Joey's agent, Estelle, gets him an audition for a part on Days of Our Lives. However, the female casting agent implies that he will get the part if he sleeps with her; Joey is conflicted, wanting to advance his career but not wanting it to be because of a fling. At the audition, he refuses to sleep with the casting agent, but as he leaves, she offers him an even bigger role, Dr. Drake Ramoray, which he accepts. He then tells the other friends that he has to shower, implying he slept with the casting agent for the part.

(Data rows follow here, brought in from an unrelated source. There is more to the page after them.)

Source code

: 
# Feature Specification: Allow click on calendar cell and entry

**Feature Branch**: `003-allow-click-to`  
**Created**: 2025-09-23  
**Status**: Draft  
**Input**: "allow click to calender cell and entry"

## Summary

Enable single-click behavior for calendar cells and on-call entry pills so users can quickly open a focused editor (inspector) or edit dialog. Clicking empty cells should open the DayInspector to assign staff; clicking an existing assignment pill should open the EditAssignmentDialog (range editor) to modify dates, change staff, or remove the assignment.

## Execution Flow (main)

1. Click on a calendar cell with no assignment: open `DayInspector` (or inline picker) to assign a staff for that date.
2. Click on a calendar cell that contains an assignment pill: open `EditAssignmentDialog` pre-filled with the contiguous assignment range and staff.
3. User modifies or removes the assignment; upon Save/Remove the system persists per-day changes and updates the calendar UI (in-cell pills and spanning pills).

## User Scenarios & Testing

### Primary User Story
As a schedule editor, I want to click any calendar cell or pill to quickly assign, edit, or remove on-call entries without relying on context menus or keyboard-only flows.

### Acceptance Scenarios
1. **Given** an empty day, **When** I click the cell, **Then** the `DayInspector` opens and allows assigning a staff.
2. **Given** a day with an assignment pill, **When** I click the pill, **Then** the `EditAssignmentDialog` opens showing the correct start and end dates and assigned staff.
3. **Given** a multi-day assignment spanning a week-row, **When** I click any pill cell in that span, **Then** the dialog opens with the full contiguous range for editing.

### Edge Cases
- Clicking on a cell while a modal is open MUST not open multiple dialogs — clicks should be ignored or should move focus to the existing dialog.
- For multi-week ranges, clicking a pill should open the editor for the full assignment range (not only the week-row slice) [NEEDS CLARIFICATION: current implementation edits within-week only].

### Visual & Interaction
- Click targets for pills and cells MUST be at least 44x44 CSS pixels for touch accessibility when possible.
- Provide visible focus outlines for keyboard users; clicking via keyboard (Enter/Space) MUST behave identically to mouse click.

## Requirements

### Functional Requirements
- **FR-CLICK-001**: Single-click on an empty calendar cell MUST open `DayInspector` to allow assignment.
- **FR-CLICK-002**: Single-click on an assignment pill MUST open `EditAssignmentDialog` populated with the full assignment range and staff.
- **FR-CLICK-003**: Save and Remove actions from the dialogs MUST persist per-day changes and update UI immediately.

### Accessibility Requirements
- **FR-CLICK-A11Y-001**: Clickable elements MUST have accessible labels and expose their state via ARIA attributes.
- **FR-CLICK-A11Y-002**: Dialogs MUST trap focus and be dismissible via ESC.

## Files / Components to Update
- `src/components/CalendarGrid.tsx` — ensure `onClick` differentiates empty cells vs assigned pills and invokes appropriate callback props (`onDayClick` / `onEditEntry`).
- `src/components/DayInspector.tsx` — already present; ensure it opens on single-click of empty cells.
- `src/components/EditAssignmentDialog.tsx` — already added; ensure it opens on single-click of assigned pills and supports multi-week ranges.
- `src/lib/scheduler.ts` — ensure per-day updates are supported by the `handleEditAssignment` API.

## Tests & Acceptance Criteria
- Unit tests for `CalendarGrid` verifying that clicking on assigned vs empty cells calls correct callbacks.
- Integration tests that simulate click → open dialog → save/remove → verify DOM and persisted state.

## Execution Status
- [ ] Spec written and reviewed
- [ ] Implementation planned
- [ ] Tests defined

At the end of the episode, Russ comes into Central Perk and reveals to Chandler and Phoebe that Rachel broke up with him, telling him he reminds her too much of someone else but she cannot figure out who. Julie then arrives to give Ross some of his stuff back. She locks eyes with Russ and they fall in love at first sight. In a scene cut from the original broadcast, Russ and Julie then leave the coffeehouse together.

Reception
In the original broadcast, the episode was viewed by 32.2 million viewers.

Sam Ashurst from Digital Spy ranked the episode #52 on their ranking of the 236 Friends episodes, and wrote: "One of the most significant episodes, even if it's probably not the funniest".

Telegraph & Argus also ranked the episode #52 on their ranking of all 236 Friends episodes.